Matt held the phone to his chest. When he closed his eyes and thought of her, he still saw the athletic young woman he’d met when they were new cadets at West Point. Her big brown eyes had been full of nerves and excitement and eagerness for the challenges ahead. Like every cadet before him, he’d entered West Point with nothing more than his career on his mind.

Bethany had changed that. Success took on more meaning than simple pride in doing a job well for the sake of reaching his goals. She made him want to set and accomplish goals for the good of the team. Meeting her had made him a better person and student from that first day forward, though it hadn’t yet made him good enough for her to keep.

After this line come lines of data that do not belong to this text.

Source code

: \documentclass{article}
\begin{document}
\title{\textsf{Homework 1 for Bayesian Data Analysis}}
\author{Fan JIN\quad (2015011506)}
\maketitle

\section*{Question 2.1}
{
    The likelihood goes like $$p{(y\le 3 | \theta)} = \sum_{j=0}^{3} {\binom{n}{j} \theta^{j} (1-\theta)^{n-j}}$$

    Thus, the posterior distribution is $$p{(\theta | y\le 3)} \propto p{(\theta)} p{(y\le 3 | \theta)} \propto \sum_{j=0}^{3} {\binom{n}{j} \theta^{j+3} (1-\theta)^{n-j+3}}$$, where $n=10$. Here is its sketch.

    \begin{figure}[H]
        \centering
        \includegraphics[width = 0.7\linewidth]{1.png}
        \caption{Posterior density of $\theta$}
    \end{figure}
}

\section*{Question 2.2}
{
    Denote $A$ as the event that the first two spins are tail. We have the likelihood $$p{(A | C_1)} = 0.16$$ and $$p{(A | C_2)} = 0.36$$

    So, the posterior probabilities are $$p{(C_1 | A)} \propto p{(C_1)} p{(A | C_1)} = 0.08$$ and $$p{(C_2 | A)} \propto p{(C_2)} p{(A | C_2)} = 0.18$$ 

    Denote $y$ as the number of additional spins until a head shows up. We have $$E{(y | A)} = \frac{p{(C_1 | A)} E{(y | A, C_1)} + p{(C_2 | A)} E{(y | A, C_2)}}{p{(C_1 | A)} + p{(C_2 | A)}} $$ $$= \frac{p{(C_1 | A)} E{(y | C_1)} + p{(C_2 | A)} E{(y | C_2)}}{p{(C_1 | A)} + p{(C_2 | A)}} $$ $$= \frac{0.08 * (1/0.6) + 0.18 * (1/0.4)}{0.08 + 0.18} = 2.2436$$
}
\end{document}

Matt reached up and turned out the light, but he couldn’t sleep. His mind flipped back and forth between the baseball lobbed at General Knudson and the creepy letter sent to Bethany. For both of them to get direct threats in the same twenty-four hour period made him question the motive behind the breach of the personnel records and who was buying the information.

Who would gain from exerting that kind of pressure? And how many other Military personnel and families were suddenly feeling exposed and vulnerable tonight?

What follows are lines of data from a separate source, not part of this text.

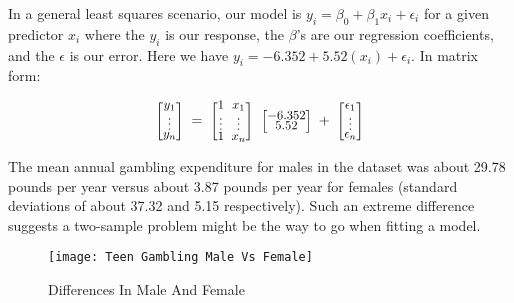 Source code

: \documentclass[12pt, letterpaper]{article}
\theoremstyle{definition}
\numberwithin{equation}{section}
\newcommand{\mymatrix}[1]{
	\renewcommand{\arraystretch}{0.5} 
	\setlength\arraycolsep{3pt}       
	\scalebox{0.90}{                  
		$\begin{bmatrix}
			#1
		\end{bmatrix}$
	}                   
	\renewcommand{\arraystretch}{1.0} 
	\setlength\arraycolsep{6pt}       
}
\newcommand{\+}[1]{+_{\scalebox{.375}{#1}}}
\newcommand{\1}{\mathbbm{1}}
\begin{document}
\vspace{\baselineskip}
\noindent\textbf{}
\vspace{\baselineskip}

In a general least squares scenario, our model is $y_i=\beta_0+\beta_1x_i+\epsilon_i$ for a given predictor $x_i$ where the $y_i$ is our response, the $\beta$'s are our regression coefficients, and the $\epsilon$ is our error. Here we have $y_i=-6.352+5.52(x_i)+\epsilon_i$. In matrix form:

\vspace{-0.5cm}
\begin{align*}
\mymatrix{y_1\\ \vdots \\y_n}=\mymatrix{1 & x_1\\ \vdots &\vdots\\1&x_n} \mymatrix{-6.352\\5.52}+\mymatrix{\epsilon_1\\ \vdots\\ \epsilon_n}
\end{align*}



\vspace{\baselineskip}
\noindent\textbf{}
\vspace{\baselineskip}

The mean annual gambling expenditure for males in the dataset was about 29.78 pounds per year versus about 3.87 pounds per year for females (standard deviations of about 37.32 and 5.15 respectively). Such an extreme difference suggests a two-sample problem might be the way to go when fitting a model.

\begin{figure}[H]
	\centering
	\texttt{[image: Teen Gambling Male Vs Female]}
	\caption{Differences In Male And Female}
	\label{fig.femalevsmale}
\end{figure}
\vspace{-0.5cm}



\vspace{\baselineskip}
\noindent\textbf{}
\vspace{\baselineskip}
\end{document}
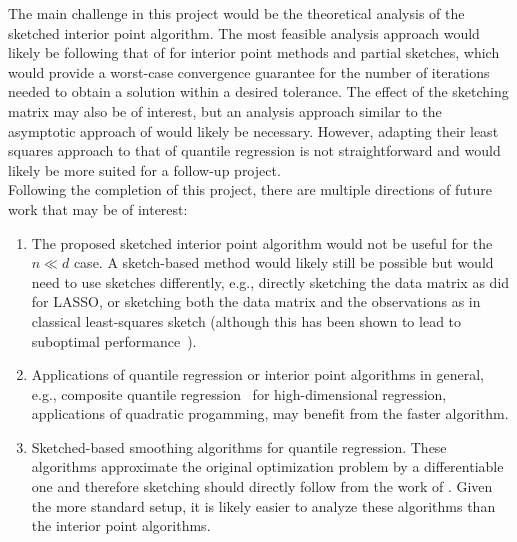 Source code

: The main challenge in this project would be the theoretical analysis of the sketched interior point algorithm. The most feasible analysis approach would likely be following that of \citet{Pilanci:2017} for interior point methods and partial sketches, which would provide a worst-case convergence guarantee for the number of iterations needed to obtain a solution within a desired tolerance. The effect of the sketching matrix may also be of interest, but an analysis approach similar to the asymptotic approach of \citet{Lacotte:2020} would likely be necessary. However, adapting their least squares approach to that of quantile regression is not straightforward and would likely be more suited for a follow-up project.
\\

Following the completion of this project, there are multiple directions of future work that may be of interest:
\begin{enumerate}
\item
The proposed sketched interior point algorithm would not be useful for the $n\ll d$ case. A sketch-based method would likely still be possible but would need to use sketches differently, e.g., directly sketching the data matrix as \citet{Pham:2015} did for LASSO, or sketching both the data matrix and the observations as in classical least-squares sketch (although this has been shown to lead to suboptimal performance~\citep{Pilanci:2016}).
\item
Applications of quantile regression or interior point algorithms in general, e.g., composite quantile regression~\citep{Zou:2008} for high-dimensional regression, applications of quadratic progamming, may benefit from the faster algorithm.
\item
Sketched-based smoothing algorithms for quantile regression. These algorithms approximate the original optimization problem by a differentiable one and therefore sketching should directly follow from the work of \citet{Pilanci:2017}. Given the more standard setup, it is likely easier to analyze these algorithms than the interior point algorithms.
\end{enumerate}

\iffalse
\newpage


\subsection{Proposal 2: MY OTHER PROPOSAL TITLE} %

\fi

He read the reports as they came in with cautious optimism and rising confidence. His first warnings had been successfully delivered. Shots over the bow, so to speak, and now he waited to watch their response.

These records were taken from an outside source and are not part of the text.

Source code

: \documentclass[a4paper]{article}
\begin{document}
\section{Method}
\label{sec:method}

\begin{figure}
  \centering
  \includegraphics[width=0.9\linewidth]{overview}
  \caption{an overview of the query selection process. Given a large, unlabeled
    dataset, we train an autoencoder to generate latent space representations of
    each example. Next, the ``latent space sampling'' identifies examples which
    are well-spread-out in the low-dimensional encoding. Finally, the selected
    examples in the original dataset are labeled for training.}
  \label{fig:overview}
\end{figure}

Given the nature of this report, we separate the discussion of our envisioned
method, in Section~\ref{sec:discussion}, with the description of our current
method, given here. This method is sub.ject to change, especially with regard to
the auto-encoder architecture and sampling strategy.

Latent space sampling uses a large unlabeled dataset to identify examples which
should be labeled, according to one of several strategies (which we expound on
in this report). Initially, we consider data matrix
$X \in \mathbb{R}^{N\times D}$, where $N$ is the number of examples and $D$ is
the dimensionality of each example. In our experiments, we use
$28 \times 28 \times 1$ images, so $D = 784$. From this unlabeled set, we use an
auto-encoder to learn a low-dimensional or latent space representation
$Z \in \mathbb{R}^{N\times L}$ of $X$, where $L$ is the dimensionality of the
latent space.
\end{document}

He imagined them scrambling, racing about in circles and jumping at shadows. They would chase the leads he gave them all the way to inevitable dead ends, only to start over on another path of his choosing. Having the world’s best Army dancing to his tune was an excellent feeling.

His plans were finally coming together. Years in the making, he found a delicious irony in using the security breach to his advantage. His team had been handpicked and painstakingly groomed to the tasks ahead. He’d deliberately given them a cause they could understand and support as he moved both key players and pawns into place for his ultimate revenge.

His charisma was a skill his superiors had consistently undervalued. The pompous fools had been unwilling to blur their clear vision and mission parameters to improve the overall morale in a way that would practically guarantee success on any field of battle.

Their loss.

The skills they didn’t value, he would now use to wreak havoc at both the individual and institutional levels. This was going to be phenomenal fun, as well as a just reward for everything they’d taken from him.

He swiveled his chair away from his desk until he could gaze out at the gathering night through the floor-to-ceiling window. At this end of the compound, there wasn’t another person for miles. Not another soul from here to the horizon. He’d earned the solitude, worked alongside the others to carve this quiet, impenetrable place out of the desert.

Now it was merely a matter of time before his first target came out into the open.

Once he had Matt Riley centered in the crosshairs, the first shot in this war would be fired, with brutal, irrevocable accuracy.